GIVEN DATA:
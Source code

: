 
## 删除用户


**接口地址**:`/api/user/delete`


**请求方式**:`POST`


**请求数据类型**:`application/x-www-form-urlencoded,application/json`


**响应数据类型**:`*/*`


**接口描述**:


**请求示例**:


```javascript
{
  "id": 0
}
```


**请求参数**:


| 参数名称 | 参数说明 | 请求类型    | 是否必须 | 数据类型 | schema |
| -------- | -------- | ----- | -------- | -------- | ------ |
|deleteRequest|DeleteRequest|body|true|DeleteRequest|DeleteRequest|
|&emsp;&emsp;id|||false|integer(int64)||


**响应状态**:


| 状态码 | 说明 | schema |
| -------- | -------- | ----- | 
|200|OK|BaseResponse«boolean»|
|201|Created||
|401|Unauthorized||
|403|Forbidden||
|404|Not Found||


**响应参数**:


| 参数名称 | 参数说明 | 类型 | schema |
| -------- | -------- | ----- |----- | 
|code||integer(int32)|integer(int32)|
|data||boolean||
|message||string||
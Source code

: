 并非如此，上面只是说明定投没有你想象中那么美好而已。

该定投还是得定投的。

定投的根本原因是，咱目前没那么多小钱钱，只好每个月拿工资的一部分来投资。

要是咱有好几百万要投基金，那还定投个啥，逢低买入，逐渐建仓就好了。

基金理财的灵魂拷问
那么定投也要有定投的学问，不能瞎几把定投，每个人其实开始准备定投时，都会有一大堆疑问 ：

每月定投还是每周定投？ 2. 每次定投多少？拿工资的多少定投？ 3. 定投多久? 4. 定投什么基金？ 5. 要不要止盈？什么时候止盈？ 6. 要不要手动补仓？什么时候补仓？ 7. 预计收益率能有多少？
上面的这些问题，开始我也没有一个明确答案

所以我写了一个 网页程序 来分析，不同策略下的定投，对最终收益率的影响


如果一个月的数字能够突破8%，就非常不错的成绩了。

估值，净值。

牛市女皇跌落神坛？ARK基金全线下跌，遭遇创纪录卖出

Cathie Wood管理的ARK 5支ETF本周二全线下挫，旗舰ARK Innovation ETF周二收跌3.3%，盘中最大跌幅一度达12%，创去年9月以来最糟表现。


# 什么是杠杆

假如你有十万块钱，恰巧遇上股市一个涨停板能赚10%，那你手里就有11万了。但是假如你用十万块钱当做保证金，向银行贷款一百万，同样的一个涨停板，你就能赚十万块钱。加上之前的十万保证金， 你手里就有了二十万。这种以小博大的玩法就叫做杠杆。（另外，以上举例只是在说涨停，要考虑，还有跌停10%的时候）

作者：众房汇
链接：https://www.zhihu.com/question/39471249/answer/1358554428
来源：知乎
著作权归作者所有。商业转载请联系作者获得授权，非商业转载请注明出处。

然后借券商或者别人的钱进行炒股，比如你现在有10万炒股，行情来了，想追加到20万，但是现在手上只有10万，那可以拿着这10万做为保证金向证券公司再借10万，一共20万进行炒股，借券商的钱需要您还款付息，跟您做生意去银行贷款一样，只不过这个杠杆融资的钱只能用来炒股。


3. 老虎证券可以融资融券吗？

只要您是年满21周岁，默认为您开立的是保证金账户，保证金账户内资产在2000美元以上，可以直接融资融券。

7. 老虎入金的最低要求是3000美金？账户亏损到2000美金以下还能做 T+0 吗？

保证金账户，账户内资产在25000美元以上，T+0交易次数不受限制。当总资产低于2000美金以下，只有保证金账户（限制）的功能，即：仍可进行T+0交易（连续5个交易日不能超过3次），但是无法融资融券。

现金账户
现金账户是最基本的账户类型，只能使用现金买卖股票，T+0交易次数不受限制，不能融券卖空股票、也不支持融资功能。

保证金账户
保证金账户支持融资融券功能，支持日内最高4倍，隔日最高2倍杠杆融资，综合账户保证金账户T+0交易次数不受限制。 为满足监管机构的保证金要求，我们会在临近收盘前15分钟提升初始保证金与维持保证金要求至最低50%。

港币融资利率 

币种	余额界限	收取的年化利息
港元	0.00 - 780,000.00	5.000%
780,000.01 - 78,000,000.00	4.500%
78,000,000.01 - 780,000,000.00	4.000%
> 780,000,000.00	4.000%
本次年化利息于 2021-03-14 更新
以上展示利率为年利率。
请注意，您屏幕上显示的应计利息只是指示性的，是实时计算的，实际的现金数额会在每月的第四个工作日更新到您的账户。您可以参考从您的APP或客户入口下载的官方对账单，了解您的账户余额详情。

--

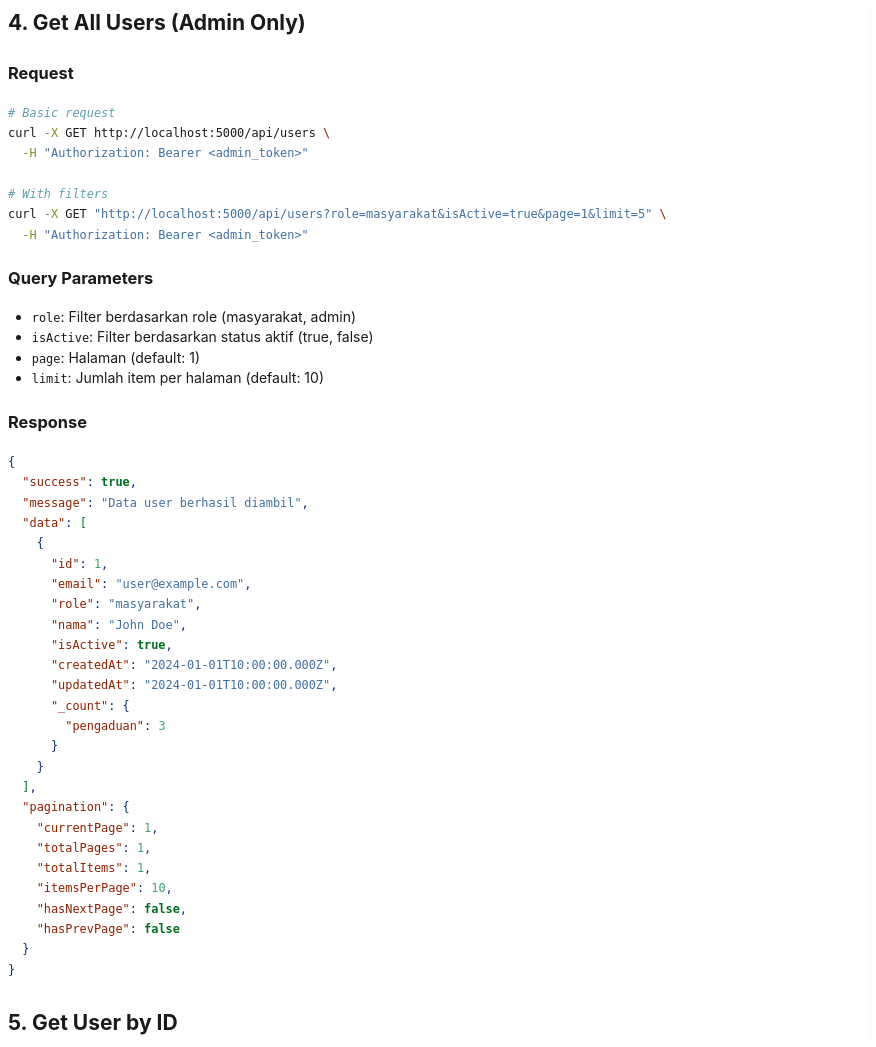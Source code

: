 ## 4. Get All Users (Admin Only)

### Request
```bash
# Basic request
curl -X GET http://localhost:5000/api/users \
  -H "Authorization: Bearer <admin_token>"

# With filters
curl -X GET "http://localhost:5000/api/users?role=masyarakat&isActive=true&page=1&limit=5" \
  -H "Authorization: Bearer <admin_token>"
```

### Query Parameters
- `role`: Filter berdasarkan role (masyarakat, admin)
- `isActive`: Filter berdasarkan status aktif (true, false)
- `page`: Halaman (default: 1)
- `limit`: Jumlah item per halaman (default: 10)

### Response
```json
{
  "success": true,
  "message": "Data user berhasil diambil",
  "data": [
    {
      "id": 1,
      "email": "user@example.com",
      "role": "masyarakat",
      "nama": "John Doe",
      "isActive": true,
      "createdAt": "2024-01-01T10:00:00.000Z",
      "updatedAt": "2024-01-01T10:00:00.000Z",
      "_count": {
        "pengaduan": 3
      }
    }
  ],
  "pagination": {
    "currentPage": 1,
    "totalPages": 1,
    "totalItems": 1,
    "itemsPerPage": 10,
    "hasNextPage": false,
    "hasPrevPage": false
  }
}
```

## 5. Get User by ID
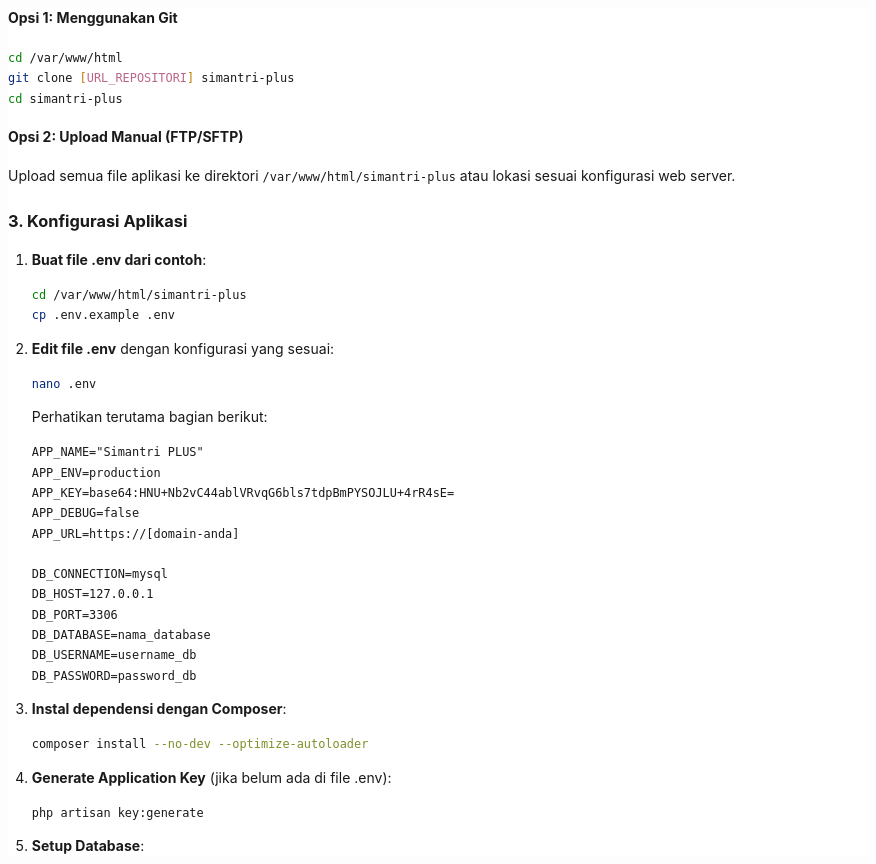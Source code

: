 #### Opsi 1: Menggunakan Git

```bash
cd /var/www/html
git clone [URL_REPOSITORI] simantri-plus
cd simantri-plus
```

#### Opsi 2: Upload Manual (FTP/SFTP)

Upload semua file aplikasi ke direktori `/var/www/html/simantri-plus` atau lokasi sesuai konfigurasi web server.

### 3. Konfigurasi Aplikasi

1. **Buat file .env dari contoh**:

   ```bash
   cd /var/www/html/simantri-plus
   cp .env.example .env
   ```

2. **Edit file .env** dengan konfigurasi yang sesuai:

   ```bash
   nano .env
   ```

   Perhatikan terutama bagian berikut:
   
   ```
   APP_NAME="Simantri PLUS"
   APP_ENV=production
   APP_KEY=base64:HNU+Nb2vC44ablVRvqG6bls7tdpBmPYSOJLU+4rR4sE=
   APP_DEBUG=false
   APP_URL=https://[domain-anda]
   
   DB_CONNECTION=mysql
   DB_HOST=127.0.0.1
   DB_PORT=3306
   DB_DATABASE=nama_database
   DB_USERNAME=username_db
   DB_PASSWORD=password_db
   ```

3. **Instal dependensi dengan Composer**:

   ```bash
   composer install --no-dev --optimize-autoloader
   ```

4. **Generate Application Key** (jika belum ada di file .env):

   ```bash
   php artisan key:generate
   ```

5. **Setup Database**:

EXERCISE OBJECTIVE:
All lines in the records that contain "true" are to be copied and returned.

TASK SOLUTION:
|deleteRequest|DeleteRequest|body|true|DeleteRequest|DeleteRequest|
curl -X GET "http://localhost:5000/api/users?role=masyarakat&isActive=true&page=1&limit=5" \
- `isActive`: Filter berdasarkan status aktif (true, false)
  "success": true,
      "isActive": true,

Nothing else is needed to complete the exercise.